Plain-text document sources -
------
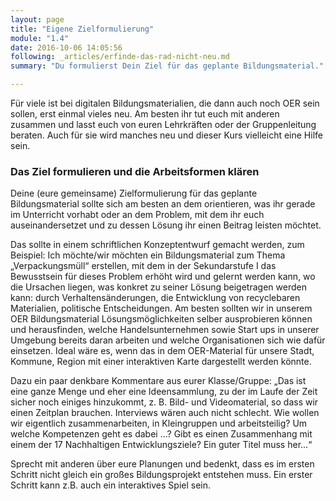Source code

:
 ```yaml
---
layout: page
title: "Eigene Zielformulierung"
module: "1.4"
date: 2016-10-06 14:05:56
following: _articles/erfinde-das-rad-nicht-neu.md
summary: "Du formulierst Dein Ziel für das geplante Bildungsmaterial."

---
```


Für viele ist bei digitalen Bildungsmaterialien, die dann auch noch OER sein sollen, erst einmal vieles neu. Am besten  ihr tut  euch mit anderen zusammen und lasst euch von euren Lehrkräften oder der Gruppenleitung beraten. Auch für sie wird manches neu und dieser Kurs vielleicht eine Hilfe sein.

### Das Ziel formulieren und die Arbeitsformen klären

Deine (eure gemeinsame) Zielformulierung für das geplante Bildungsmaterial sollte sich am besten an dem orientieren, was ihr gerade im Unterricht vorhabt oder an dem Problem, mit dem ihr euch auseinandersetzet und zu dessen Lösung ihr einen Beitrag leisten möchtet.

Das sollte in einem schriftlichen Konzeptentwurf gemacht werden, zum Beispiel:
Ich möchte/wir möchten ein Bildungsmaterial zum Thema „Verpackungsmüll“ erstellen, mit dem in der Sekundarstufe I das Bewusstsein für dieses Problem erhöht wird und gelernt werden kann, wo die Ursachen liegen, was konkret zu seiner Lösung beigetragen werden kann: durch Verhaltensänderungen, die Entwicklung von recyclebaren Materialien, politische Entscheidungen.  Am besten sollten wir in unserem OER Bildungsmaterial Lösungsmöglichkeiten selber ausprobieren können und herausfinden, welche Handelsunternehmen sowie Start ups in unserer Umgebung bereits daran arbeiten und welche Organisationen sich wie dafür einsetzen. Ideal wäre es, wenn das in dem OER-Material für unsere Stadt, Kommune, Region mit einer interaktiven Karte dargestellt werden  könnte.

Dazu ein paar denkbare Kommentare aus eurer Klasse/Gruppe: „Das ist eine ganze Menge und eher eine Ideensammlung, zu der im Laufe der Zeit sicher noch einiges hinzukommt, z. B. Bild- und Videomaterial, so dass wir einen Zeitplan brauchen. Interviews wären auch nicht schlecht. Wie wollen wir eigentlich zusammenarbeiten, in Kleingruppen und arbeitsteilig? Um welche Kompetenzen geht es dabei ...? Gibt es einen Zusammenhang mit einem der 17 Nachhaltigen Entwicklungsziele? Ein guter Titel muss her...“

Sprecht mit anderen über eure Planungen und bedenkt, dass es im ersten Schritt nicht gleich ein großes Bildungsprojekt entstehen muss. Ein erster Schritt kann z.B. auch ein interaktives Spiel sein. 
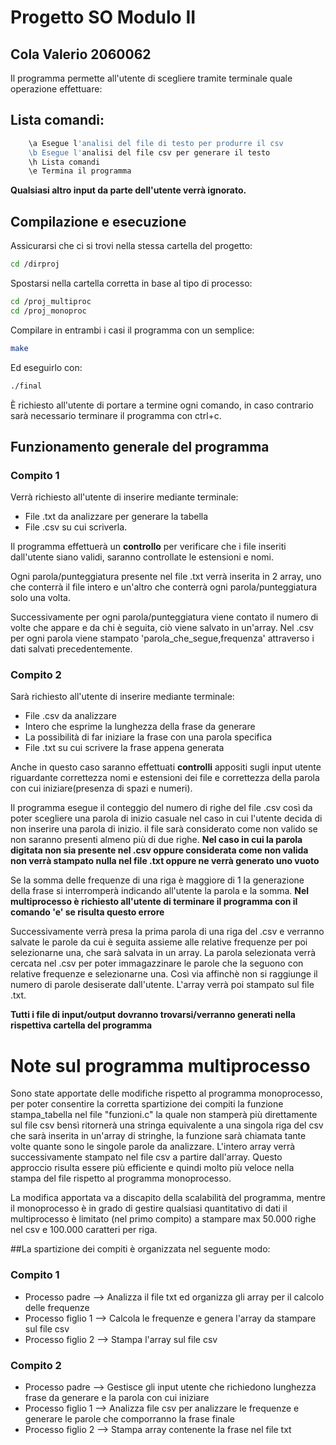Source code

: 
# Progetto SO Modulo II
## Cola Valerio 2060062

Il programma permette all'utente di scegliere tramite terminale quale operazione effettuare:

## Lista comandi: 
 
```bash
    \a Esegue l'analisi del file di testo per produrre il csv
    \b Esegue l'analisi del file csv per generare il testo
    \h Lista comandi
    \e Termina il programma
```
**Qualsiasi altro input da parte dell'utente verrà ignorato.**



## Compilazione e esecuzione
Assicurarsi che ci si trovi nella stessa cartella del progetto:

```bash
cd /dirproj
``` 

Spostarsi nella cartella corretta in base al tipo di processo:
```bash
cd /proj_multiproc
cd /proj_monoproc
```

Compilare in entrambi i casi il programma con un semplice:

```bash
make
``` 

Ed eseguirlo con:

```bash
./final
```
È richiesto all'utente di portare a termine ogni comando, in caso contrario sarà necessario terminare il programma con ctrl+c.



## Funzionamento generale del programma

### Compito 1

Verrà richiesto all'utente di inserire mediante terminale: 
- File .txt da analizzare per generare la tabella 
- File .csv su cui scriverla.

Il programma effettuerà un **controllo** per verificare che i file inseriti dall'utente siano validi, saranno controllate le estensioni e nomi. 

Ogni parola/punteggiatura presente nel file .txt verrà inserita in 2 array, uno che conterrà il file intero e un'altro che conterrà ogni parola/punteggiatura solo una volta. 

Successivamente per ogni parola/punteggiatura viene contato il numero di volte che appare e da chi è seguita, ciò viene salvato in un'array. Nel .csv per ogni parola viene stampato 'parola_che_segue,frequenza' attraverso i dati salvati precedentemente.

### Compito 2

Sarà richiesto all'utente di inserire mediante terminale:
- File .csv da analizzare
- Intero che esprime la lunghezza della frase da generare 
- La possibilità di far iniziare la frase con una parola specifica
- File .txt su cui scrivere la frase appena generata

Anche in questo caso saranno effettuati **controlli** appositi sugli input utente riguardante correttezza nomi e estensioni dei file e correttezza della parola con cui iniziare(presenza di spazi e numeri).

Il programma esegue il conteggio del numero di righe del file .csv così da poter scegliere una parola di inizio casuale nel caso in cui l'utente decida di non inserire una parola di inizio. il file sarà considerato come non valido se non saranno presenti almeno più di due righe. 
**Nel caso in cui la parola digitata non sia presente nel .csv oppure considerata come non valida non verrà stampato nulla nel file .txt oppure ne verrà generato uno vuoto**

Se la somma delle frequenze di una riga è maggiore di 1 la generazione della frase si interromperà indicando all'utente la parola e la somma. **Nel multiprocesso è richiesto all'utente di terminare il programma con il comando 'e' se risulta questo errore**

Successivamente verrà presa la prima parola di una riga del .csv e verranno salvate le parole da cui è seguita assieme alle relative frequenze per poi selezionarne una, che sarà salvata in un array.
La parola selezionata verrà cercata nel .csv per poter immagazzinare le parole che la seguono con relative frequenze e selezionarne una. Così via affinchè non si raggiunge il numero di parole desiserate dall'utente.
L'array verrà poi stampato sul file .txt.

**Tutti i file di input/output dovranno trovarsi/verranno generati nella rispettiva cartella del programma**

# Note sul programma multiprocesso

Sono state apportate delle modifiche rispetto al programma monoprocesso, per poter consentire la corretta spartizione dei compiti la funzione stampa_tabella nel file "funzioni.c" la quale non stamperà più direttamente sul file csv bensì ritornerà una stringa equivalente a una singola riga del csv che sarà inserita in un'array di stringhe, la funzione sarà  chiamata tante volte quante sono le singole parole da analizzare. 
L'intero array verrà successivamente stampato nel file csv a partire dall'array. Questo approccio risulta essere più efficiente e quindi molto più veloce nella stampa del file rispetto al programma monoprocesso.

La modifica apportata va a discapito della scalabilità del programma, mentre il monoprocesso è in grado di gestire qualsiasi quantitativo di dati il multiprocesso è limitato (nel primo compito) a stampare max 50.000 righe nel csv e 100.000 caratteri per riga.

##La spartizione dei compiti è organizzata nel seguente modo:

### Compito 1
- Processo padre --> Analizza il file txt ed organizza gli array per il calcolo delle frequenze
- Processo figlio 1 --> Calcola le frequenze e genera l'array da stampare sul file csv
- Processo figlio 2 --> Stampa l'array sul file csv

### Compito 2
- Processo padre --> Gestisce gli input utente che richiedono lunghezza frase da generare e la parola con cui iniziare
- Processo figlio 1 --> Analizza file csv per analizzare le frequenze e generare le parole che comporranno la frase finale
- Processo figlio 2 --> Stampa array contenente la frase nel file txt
------
Problem to work on - Up to and including the line containing "Das sollte in", repeat every line from the start of the data, but none of the pictures.

The completed task -
Source code

:
 ```yaml
---
layout: page
title: "Eigene Zielformulierung"
module: "1.4"
date: 2016-10-06 14:05:56
following: _articles/erfinde-das-rad-nicht-neu.md
summary: "Du formulierst Dein Ziel für das geplante Bildungsmaterial."

---
```


Für viele ist bei digitalen Bildungsmaterialien, die dann auch noch OER sein sollen, erst einmal vieles neu. Am besten  ihr tut  euch mit anderen zusammen und lasst euch von euren Lehrkräften oder der Gruppenleitung beraten. Auch für sie wird manches neu und dieser Kurs vielleicht eine Hilfe sein.

### Das Ziel formulieren und die Arbeitsformen klären

Deine (eure gemeinsame) Zielformulierung für das geplante Bildungsmaterial sollte sich am besten an dem orientieren, was ihr gerade im Unterricht vorhabt oder an dem Problem, mit dem ihr euch auseinandersetzet und zu dessen Lösung ihr einen Beitrag leisten möchtet.

Das sollte in einem schriftlichen Konzeptentwurf gemacht werden, zum Beispiel:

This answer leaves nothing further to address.